"Seit
dem Neolithikum hat jede neue Technologie eine positive und negative
Auswirkung für die Menschen gehabt. Es gibt keine Technologie, die nur
gut für die Menschen ist. Sogar mit einem Brotmesser kann man einem
anderen Menschen den Hals abschneiden. Meist kann man nicht sagen, was
positiv und was negativ ist. Von der nuklearen Energie hat man sich
viel versprochen, aber sie hat sich als recht peinliche Geschichte
erwiesen. [...] Jetzt ist es schon wieder Mode, gegenüber dem Internet oder World Wide Web Enthusiasmus entgegen zu bringen. [...]
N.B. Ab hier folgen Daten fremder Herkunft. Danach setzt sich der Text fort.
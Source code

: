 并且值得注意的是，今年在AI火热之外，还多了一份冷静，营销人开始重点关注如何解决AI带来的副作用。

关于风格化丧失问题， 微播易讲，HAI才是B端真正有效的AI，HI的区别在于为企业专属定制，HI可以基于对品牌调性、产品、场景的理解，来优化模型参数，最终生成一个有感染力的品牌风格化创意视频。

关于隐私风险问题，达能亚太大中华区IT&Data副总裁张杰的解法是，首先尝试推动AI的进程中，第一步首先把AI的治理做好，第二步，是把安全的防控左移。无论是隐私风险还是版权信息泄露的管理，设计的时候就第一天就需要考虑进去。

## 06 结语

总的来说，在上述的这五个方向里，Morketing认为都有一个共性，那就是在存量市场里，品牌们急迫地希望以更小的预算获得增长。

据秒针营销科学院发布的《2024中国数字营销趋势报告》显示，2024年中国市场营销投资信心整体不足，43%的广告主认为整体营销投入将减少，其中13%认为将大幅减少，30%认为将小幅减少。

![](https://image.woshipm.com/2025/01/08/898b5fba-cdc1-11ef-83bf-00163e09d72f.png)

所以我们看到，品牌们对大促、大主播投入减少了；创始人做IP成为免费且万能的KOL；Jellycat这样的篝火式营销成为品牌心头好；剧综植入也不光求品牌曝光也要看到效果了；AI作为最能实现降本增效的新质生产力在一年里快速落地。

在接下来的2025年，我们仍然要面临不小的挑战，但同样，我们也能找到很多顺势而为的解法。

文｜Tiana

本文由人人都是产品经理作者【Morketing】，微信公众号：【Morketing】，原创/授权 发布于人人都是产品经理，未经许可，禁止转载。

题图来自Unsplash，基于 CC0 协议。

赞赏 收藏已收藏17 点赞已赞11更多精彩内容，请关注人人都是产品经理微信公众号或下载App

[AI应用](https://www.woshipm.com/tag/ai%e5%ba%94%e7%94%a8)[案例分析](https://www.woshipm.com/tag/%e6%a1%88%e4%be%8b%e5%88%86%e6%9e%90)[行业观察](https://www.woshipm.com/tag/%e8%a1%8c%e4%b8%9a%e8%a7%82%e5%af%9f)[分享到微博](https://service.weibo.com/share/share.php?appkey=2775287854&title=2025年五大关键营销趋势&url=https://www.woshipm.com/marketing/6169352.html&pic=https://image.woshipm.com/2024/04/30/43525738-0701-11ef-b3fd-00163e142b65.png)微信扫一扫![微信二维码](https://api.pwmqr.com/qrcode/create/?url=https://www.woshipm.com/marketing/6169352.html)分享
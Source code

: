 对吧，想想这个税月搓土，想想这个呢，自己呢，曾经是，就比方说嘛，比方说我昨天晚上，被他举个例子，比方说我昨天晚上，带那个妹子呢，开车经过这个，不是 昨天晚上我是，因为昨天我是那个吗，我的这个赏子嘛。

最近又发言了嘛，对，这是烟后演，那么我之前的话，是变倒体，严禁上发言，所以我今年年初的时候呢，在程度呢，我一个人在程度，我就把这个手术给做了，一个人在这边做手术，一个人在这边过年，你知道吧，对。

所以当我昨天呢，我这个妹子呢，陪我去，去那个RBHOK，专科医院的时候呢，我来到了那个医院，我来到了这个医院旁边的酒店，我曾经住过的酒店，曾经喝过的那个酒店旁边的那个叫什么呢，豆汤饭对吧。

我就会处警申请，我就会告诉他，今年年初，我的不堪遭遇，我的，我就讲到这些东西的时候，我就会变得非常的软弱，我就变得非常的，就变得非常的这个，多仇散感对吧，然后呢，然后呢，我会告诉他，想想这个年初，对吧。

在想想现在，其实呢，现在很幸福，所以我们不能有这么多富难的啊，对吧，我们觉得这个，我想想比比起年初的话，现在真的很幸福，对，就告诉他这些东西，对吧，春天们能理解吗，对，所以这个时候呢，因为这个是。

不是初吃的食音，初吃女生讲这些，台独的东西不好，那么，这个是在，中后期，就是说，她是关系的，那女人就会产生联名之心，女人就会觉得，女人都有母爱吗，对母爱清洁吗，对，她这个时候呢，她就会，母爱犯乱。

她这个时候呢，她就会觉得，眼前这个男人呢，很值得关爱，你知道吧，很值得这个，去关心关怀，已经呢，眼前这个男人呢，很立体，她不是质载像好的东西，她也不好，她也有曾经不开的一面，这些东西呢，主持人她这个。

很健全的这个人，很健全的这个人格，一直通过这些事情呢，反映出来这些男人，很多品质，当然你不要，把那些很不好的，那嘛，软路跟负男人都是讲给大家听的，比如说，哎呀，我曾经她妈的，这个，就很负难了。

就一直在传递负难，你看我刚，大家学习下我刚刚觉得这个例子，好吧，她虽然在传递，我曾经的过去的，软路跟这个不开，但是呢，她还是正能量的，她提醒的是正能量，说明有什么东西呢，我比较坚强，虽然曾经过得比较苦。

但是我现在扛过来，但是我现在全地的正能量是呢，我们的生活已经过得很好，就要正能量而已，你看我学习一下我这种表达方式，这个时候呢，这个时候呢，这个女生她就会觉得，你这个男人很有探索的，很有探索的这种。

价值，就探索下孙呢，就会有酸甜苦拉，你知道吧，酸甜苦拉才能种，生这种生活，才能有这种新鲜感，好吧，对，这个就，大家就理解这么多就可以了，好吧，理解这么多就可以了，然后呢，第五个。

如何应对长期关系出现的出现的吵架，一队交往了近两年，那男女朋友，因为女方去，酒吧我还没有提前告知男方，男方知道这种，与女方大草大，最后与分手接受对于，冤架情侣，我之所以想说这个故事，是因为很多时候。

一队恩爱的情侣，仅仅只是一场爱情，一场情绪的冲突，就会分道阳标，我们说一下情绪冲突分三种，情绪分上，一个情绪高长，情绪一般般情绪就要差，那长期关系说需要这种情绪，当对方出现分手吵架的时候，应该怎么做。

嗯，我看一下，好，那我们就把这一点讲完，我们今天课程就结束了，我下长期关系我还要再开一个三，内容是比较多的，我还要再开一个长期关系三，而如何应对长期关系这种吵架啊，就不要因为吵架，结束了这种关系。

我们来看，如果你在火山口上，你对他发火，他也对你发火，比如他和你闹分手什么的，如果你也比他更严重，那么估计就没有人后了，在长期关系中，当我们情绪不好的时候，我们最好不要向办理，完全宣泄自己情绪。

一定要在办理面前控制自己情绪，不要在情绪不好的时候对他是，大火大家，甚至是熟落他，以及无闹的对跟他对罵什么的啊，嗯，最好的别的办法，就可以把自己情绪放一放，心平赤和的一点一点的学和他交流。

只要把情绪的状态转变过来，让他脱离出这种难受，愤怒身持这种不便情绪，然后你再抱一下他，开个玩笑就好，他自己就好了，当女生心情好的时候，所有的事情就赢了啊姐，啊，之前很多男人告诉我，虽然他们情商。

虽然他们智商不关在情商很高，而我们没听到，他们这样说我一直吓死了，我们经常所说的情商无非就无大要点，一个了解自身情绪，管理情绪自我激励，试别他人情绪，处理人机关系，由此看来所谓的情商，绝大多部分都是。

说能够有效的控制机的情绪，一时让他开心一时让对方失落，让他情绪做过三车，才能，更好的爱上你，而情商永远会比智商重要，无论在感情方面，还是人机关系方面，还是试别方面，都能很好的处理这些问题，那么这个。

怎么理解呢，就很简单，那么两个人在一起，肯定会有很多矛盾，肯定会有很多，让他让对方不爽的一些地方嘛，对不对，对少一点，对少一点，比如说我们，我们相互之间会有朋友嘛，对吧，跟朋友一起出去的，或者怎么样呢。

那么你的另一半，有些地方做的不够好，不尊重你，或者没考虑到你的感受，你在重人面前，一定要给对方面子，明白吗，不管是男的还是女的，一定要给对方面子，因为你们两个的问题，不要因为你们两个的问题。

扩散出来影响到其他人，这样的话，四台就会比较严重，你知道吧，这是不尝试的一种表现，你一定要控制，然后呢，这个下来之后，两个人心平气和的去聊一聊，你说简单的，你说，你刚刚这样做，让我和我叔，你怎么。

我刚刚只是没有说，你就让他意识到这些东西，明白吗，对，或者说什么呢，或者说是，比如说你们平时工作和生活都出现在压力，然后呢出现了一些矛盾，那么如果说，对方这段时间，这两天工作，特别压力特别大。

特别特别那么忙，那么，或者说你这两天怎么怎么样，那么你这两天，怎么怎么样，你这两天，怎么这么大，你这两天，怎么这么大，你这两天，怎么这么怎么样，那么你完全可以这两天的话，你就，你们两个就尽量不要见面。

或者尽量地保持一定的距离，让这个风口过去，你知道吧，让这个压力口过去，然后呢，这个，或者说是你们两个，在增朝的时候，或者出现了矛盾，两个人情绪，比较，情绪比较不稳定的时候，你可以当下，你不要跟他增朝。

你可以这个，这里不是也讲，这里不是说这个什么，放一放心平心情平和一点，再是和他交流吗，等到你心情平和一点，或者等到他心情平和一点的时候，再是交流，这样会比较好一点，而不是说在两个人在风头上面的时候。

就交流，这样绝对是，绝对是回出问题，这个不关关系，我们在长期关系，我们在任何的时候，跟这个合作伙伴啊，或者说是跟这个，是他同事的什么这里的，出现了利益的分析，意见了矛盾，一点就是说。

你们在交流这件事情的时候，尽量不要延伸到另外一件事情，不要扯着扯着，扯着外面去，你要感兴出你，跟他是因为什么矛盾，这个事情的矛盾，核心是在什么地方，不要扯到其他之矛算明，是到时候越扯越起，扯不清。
Durch das Internet werden gewisse Pfeiler des Kapitalismus erodieren. Das
ist kein Mittel der Demokratisierung. Wenn man die Freiheiten erwürgt, die
das Internet eröffnet, errichtet man sicher gleichzeitig große
Hindernisse auf dem Weg zur freien Kommunikation. [...]
Es
gibt eine Technoevolution, die nach ähnlichen Gesetzen abläuft wie die
biologische. Früher hatte man geglaubt, daß es durch die Entwicklung
der Computertechnologie bald zur Realisierung einer Künstlichen
Intelligenz kommen wird. Aber man hat gesehen, daß dies sehr viel an
Mühe und Geld kosten wird und vor allem Fertigkeiten verlangt, die man
noch nicht hat. Deswegen geht diese Welle der technischen Entwicklung
jetzt nicht in Richtung der Künstlichen Intelligenz, sondern in die der
technologischen Verbindungen, also hin zu Netzen. Das ist billiger und
bringt dem Kapital mehr Erträge ein. [...] Die
Technoevolution kann man ebenso wenig steuern wie die biologische. Wir
können die biologische Evolution zumindest jetzt noch nicht steuern.
Aber das könnte durch die Gentechnologie noch kommen. Wir stehen am
Anfang einer Epoche, vor der mir ein bißchen graut. [...] "
(Stanislaw Lem im Gespräch mit Florian Rötzer // 27.03.2006)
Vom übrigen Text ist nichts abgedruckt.